Issue at least one share when forming a private limited company

Choosing how many shares to issue is one of the first decisions you must make when forming a company. In simple terms, the number of shares you issue when you set up a company primarily depends on how many initial shareholders the company will have at incorporation.

If you’re going to be the sole shareholder and company director, you only need to issue (allot) one share to yourself. If the company will have more than one shareholder, you need to issue at least one share to each shareholder.

You have the option to issue more than one share per shareholder. However, this is not required from a legal perspective, and it may make sense to keep your company’s initial share capital as simple as possible. You can always issue more shares following incorporation.

Should I issue more than one share when forming a company?

If you’re forming a company on your own, issuing only one share to yourself is perfectly acceptable. This is standard practice in many small companies. Issuing fewer shares keeps things simple, is easier to manage, and ensures your liability for company debts is kept to a minimum.

If you plan to take on investment, many investment schemes favoured by venture capital investors (e.g. SEIS and EIS) will generally require the company to issue new shares at the time of the investment, so you don’t need to create these shares at the incorporation stage (and it may create unnecessary legal work to tidy-up the company’s share capital if you do).
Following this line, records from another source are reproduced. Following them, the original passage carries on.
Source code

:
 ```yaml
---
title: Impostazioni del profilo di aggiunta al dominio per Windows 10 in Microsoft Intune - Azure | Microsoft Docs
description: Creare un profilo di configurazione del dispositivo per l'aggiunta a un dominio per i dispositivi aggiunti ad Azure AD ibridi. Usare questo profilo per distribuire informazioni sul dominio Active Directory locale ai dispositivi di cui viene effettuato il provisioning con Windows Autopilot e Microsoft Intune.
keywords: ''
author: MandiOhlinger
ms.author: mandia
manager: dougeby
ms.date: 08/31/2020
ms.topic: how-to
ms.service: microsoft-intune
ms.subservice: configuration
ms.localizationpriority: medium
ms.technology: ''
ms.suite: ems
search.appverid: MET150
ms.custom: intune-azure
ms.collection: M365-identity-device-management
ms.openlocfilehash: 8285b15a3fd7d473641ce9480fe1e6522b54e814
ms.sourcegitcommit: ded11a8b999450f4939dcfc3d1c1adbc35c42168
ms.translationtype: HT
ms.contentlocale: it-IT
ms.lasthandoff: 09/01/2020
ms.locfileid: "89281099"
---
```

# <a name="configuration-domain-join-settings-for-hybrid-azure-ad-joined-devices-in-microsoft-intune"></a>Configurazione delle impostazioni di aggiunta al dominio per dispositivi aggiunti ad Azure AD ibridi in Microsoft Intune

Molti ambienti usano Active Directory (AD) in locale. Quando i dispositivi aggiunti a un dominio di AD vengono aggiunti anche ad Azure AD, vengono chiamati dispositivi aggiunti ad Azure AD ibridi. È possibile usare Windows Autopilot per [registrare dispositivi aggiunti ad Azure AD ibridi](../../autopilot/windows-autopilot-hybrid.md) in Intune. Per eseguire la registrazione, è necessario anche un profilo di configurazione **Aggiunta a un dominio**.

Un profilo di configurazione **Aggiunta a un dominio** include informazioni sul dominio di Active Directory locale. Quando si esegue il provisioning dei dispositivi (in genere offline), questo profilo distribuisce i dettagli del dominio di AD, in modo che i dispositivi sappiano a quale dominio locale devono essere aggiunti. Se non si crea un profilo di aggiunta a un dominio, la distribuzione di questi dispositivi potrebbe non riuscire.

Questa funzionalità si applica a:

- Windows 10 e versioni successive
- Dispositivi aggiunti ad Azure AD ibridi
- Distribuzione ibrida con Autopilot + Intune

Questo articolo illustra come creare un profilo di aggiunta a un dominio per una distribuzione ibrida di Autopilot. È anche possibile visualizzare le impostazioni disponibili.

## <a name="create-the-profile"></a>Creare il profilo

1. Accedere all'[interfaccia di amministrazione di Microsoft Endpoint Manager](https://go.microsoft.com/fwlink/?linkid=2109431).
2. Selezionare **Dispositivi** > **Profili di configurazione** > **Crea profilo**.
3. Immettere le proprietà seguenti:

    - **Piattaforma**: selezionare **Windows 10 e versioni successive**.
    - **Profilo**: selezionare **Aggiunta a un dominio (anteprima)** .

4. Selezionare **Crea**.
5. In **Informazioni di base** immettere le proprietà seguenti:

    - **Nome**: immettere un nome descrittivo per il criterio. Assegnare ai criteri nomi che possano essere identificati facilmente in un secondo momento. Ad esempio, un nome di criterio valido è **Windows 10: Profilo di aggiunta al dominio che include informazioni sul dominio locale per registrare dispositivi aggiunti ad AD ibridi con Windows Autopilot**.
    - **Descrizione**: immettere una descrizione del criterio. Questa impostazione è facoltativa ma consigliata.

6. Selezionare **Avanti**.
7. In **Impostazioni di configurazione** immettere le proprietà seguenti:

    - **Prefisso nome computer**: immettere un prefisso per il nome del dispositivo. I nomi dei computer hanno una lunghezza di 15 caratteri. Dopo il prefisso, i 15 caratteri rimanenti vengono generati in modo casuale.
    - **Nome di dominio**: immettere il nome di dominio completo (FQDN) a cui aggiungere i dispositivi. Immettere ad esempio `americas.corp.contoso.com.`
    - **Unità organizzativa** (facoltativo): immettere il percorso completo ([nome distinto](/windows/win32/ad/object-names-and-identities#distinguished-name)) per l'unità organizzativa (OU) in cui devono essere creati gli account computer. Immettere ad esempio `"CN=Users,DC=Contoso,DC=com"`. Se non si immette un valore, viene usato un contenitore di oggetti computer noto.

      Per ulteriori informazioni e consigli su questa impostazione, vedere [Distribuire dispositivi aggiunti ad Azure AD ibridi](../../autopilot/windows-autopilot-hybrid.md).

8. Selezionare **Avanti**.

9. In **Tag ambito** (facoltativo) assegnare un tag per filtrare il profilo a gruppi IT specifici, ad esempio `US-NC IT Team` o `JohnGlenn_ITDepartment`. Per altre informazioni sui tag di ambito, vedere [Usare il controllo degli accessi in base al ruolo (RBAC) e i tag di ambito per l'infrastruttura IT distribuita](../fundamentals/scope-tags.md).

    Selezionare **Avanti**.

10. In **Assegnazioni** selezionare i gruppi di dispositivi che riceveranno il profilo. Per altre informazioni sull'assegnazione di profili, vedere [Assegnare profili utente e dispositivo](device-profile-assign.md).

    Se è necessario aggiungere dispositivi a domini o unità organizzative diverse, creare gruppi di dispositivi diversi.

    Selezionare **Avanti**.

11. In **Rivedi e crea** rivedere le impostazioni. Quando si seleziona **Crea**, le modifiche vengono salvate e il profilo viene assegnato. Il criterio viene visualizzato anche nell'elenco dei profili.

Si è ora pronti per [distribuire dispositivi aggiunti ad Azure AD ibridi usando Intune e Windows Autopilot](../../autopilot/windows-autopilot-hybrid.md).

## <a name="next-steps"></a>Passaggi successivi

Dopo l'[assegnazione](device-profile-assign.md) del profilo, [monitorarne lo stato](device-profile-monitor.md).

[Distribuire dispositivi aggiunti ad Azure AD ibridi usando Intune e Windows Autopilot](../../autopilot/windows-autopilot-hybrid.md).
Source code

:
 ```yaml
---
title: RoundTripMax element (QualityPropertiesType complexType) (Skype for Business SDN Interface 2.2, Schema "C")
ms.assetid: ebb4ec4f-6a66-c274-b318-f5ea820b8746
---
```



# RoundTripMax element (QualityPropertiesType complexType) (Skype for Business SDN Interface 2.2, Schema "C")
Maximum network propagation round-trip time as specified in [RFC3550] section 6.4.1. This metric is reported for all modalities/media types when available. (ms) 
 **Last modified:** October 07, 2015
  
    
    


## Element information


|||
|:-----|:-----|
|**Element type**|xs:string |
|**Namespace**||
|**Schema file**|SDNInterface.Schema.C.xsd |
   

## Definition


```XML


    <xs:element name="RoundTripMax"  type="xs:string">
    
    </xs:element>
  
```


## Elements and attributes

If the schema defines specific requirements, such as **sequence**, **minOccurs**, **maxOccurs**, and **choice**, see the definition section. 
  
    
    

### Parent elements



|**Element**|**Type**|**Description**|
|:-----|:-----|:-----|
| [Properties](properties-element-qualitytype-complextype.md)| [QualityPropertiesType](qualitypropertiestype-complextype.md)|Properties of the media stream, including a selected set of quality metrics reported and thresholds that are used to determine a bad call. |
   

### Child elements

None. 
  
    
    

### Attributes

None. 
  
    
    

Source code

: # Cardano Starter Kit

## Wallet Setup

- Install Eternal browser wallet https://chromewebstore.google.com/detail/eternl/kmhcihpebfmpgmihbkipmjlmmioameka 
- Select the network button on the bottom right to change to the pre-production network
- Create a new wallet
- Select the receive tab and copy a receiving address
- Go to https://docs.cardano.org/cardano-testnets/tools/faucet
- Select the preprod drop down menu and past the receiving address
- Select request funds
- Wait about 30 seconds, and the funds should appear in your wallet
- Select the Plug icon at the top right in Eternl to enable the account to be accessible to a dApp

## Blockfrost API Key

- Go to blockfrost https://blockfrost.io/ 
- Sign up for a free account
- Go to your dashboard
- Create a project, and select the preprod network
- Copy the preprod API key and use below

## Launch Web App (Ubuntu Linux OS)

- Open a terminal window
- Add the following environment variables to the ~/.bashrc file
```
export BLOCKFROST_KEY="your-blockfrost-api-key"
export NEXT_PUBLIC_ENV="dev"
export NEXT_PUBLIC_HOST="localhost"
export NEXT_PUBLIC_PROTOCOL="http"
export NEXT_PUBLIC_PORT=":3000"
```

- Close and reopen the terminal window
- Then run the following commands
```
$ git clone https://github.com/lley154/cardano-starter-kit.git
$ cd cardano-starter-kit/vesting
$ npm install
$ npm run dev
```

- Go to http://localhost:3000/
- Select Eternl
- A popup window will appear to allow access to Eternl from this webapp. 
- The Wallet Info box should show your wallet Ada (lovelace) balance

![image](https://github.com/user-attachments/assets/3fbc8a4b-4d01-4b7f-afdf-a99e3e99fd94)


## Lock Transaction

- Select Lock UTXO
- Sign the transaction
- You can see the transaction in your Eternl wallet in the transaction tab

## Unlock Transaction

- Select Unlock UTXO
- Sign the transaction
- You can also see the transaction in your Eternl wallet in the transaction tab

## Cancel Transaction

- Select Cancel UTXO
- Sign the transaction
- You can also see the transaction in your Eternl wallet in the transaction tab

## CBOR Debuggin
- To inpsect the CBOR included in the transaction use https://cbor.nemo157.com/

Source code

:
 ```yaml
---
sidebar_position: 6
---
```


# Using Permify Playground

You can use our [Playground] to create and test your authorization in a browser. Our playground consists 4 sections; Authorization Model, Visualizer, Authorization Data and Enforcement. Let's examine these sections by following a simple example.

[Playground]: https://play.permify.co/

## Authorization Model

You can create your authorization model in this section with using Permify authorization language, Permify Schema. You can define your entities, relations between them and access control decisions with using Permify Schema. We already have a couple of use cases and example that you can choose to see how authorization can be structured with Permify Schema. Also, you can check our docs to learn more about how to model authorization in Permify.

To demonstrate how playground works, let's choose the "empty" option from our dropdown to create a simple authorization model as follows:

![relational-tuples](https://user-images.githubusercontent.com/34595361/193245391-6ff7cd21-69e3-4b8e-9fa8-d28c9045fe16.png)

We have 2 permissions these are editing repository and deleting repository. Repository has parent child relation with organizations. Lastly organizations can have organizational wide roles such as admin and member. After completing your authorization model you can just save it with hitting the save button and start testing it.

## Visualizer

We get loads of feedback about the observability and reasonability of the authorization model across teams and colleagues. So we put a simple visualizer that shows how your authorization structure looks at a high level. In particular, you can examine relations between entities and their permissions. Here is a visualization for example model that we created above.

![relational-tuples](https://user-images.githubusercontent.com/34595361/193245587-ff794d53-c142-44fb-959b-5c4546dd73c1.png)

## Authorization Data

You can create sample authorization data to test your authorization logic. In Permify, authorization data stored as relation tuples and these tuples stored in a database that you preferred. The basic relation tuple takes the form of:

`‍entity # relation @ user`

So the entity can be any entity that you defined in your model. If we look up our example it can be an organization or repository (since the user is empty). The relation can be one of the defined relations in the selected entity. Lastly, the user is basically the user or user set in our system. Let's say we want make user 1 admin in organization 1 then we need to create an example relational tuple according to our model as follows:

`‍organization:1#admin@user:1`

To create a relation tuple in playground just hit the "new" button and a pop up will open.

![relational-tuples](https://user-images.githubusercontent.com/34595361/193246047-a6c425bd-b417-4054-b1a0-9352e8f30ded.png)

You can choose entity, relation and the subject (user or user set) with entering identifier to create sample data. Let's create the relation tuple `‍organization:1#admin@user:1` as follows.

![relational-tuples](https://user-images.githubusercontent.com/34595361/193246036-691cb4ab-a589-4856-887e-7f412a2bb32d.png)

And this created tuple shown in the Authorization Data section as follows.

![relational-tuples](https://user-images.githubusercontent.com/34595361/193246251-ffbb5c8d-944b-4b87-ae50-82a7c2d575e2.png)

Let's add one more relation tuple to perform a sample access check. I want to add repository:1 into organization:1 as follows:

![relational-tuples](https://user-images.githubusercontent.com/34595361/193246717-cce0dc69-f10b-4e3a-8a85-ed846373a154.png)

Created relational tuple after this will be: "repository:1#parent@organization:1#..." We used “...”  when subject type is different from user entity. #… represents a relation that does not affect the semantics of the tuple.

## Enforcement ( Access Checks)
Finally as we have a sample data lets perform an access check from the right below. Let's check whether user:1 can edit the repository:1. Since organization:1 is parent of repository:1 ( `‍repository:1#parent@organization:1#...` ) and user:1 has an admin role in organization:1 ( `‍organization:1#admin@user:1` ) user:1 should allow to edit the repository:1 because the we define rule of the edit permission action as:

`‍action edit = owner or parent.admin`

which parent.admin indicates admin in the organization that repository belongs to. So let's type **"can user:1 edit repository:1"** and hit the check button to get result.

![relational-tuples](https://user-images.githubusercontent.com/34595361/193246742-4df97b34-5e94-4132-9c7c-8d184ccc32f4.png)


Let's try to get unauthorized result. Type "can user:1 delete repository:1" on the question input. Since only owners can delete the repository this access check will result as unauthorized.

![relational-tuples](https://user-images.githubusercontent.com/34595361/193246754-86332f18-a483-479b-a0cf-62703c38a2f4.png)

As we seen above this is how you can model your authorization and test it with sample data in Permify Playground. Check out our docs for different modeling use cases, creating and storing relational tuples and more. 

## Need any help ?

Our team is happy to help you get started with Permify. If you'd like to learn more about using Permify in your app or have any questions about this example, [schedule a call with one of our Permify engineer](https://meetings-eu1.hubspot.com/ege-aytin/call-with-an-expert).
Your shares determine your percentage of ownership

The ownership of a company limited by shares is divided into shares. Each share represents a portion (i.e. a percentage) of the company. Therefore, when you own a share, you own a percentage of the company.

Example 1:

  • You form a company with one shareholder (you) and issue only one share
  • That one share represents the whole company
  • You own 100% of the company

Example 2:

  • You form a company with one other person and issue 10 shares of equal value
  • Each share represents 10% of the company
  • You each take 5 shares
  • You each own 50% of the company

Example 3:

  • You form a company with three other people and issue 100 shares of equal value
  • Each share represents 1% of the company
  • You each take 25 shares
  • You each own 25% of the company

Every share you issue must be assigned a nominal value, usually £1. This is the sum that shareholders agree to pay for their shares at the time of their issue. The nominal value of your shares determines your ‘limited liability’. You must legally contribute this amount per share if the company becomes insolvent and can’t pay its debts (to the extent you have not already paid the company the amount prior to that event).

Bear this in mind when choosing how many shares to issue. For example, if you issued 10,000 shares with a nominal value of £1, the shareholders would be collectively liable for up to £10,000 if the company could not pay its creditors. For this reason, it’s generally best to avoid issuing more shares than you need. As noted above, 1 ordinary share is sufficient to form the company if there is only one shareholder.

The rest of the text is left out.